== Materials provided

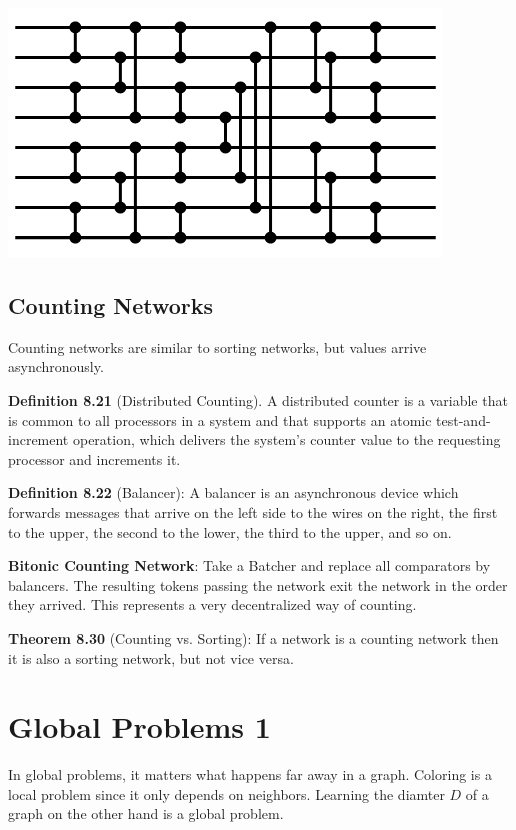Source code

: \documentclass[a4paper, 8pt, landscape]{scrartcl}
\begin{document}
\begin{multicols*}{3}
\begin{minipage}{\columnwidth}
	\centering
	\includegraphics[width=0.58\columnwidth]{source/batcher8}
\end{minipage}

\subsection{Counting Networks}

Counting networks are similar to sorting networks, but values arrive asynchronously.

\textbf{Definition 8.21} (Distributed Counting). A distributed counter is a variable
that is common to all processors in a system and that supports an atomic test-and-increment operation, which delivers the system’s counter value to
the requesting processor and increments it.

\textbf{Definition 8.22} (Balancer): A balancer is an asynchronous device which forwards messages that arrive on the left side to the wires on the right, the first to
the upper, the second to the lower, the third to the upper, and so on.

\textbf{Bitonic Counting Network}: Take a Batcher and replace all comparators by balancers. The resulting tokens passing the network exit the network in the order they arrived. This represents a very decentralized way of counting.

\textbf{Theorem 8.30} (Counting vs. Sorting): If a network is a counting network then it is also a sorting network, but not vice versa.

\section{Global Problems 1}

In global problems, it matters what happens far away in a graph. Coloring is a local problem since it only depends on neighbors. Learning the diamter $D$ of a graph on the other hand is a global problem.


\end{multicols*}
\end{document}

====

**Work task**
For the records above, output each one exactly and skip any image.

**Answer for the task**
Source code

: \documentclass[a4paper, 8pt, landscape]{scrartcl}
\begin{document}
\begin{multicols*}{3}
\begin{minipage}{\columnwidth}
	\centering
	\includegraphics[width=0.58\columnwidth]{source/batcher8}
\end{minipage}

\subsection{Counting Networks}

Counting networks are similar to sorting networks, but values arrive asynchronously.

\textbf{Definition 8.21} (Distributed Counting). A distributed counter is a variable
that is common to all processors in a system and that supports an atomic test-and-increment operation, which delivers the system’s counter value to
the requesting processor and increments it.

\textbf{Definition 8.22} (Balancer): A balancer is an asynchronous device which forwards messages that arrive on the left side to the wires on the right, the first to
the upper, the second to the lower, the third to the upper, and so on.

\textbf{Bitonic Counting Network}: Take a Batcher and replace all comparators by balancers. The resulting tokens passing the network exit the network in the order they arrived. This represents a very decentralized way of counting.

\textbf{Theorem 8.30} (Counting vs. Sorting): If a network is a counting network then it is also a sorting network, but not vice versa.

\section{Global Problems 1}

In global problems, it matters what happens far away in a graph. Coloring is a local problem since it only depends on neighbors. Learning the diamter $D$ of a graph on the other hand is a global problem.


\end{multicols*}
\end{document}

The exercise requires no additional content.